過去のブログからの掘り起こしではありますが、
僕が初めてCDを買った経緯を紹介したいと思います。


それは中学2年生の頃。


今でこそ音楽を聴くようになった僕ですが、
その昔は、
音楽にお金を使う人の気持ちがよくわからないと友人に説いたりしてかなりうざがられていました。

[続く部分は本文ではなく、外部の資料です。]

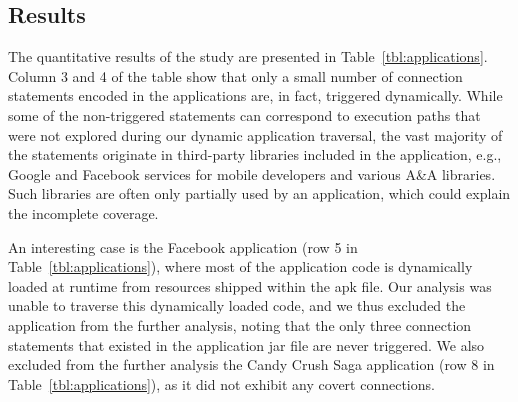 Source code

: \subsection{Results}
The quantitative results of the study are presented in %
Table~\ref{tbl:applications}. 
Column 3 and 4 of the table show that only a small number of connection statements encoded in the applications are, in fact, triggered dynamically. 
While some of the non-triggered statements can correspond to execution paths that were not explored during our dynamic application traversal, the vast majority of the statements originate in  
third-party libraries included in the application, e.g., Google and Facebook services for mobile developers and various A\&A libraries. 
Such libraries are often only partially used by an application, which could explain the incomplete coverage.  

An interesting case is the Facebook application (row 5 in Table~\ref{tbl:applications}), where most of the application code is dynamically loaded at runtime from resources shipped within the apk file. 
Our analysis was unable to traverse this dynamically loaded code, and we thus excluded the application from the further analysis, noting that the only three connection statements that existed in the application jar file are never triggered. We also excluded from the further analysis the Candy Crush Saga application (row 8 in Table~\ref{tbl:applications}), as it did not exhibit any covert connections.



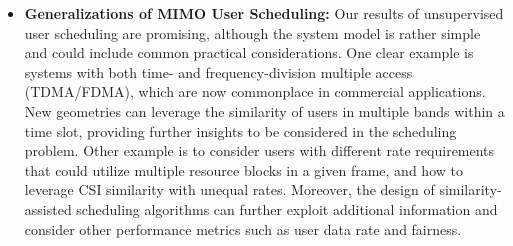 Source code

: \begin{itemize}
	\item \textbf{Generalizations of MIMO User Scheduling:} 
	Our results of unsupervised user scheduling are promising, although the system model is rather simple and could include common practical considerations. One clear example is systems with both time- and frequency-division multiple access (TDMA/FDMA), which are now commonplace in commercial applications. New geometries can leverage the similarity of users in multiple bands within a time slot, providing further insights to be considered in the scheduling problem. Other example is to consider users with different rate requirements that could utilize multiple resource blocks in a given frame, and how to leverage CSI similarity with unequal rates. Moreover, the design of similarity-assisted scheduling algorithms can further exploit additional information and consider other performance metrics such as user data rate and fairness.
\end{itemize}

そんな僕を音楽好きに変えてくれたきっかけとなった曲。


この曲に出会った日の事は鮮明に覚えています。

当時中学2年生でスポーツ刈り丸出しの僕は、部活を終えジャージで帰宅し、
その日の夕飯の餃子を若さに任せて勢いよく食べていました。

その時、姉がミュージックステーションをつけていたのですが、
前述の通り全く音楽に興味のなかった時期。

テレビの画面を時々チラリと見るだけで、
餃子につける醤油と酢の割合を6:4に保つことに集中していました。

その時、タモリさんが次のゲストを呼び込みました。

「次は*+‘+>*‘でーす」

名前は良く聞き取れなかったのですが、
変わったバンド名だなという事だけは伝わりました。

なんだろうと思い視線を向けると、
画面にはきらびやかな衣装を身にまとった5人組が。

なんだこれは・・・?

あまりの動揺に崩れる醤油と酢の割合。

こんなの変な格好をしているだけじゃないか…

と自分に言い聞かせ、
気持ちを静めるように努める僕。


タモリさんが歌うように促すと、
そのバンドはセッティングに向かいました。


そしていよいよ歌が始まりました。

画面に映しだされた文字は

シャ乱Q『ズルイ女』






シャ、シャの次に乱で、その次がQ?!
で、曲名が『ズルイ女』?!
軽くパニックです。

前奏のサックスが鳴り響いてからの3分間。


きらびやかな衣装
めちゃくちゃなバンド名
インパクトのある曲のタイトル
クセのある声
エロい歌詞
独特なメロディー

どれもが僕を魅了しました。

怒涛のようにズルい女は流れ、
僕の頭の中にシャ乱Qのバンド名は確実に刻まれました。


シャ乱Q…か…


まだ少し興奮の残る僕を眼の前に、
8つ上の姉は言いました。

「さて、TSUTAYAに行ってくるかなぁ」

こんなの食いつかないわけにいきません。

「ぼ、僕もいくよ!」

珍しいねと言われながら、
近所のTSUTAYAについていきました。

何のCDを借りようかと、
ランキングの1位から順を追って見ていく姉。

その時、
当然ながら僕の視線は『ズルイ女』一直線。


頼む、『ズルイ女』をレンタルしてくれ!


そんな僕の心の中の願いは空しく、
その地点を通り過ぎる姉。

いてもたってもいられなくなった僕は遂に口に出しました。

「ず、ズルイ女は借りないの?」

かなりの覚悟で振り絞った僕のセリフに姉は言いました。


「あー、あたしあんまり好きじゃないから」


その言葉でタガが外れた僕は、
繰り返し言いました。


「姉ちゃん、ズルイ女!姉ちゃん、ズルイ女!」


しばらくこの言葉を連呼した僕に、
姉は少し顔を赤らめてレンタルしてくれました。

その当時は弟思いのやさしい姉だと思っていたのですが、

今思い返すと、

『姉ちゃん、ズルイ女!』

というセリフがあまりに恥ずかしくて借りてくれたんでしょうね。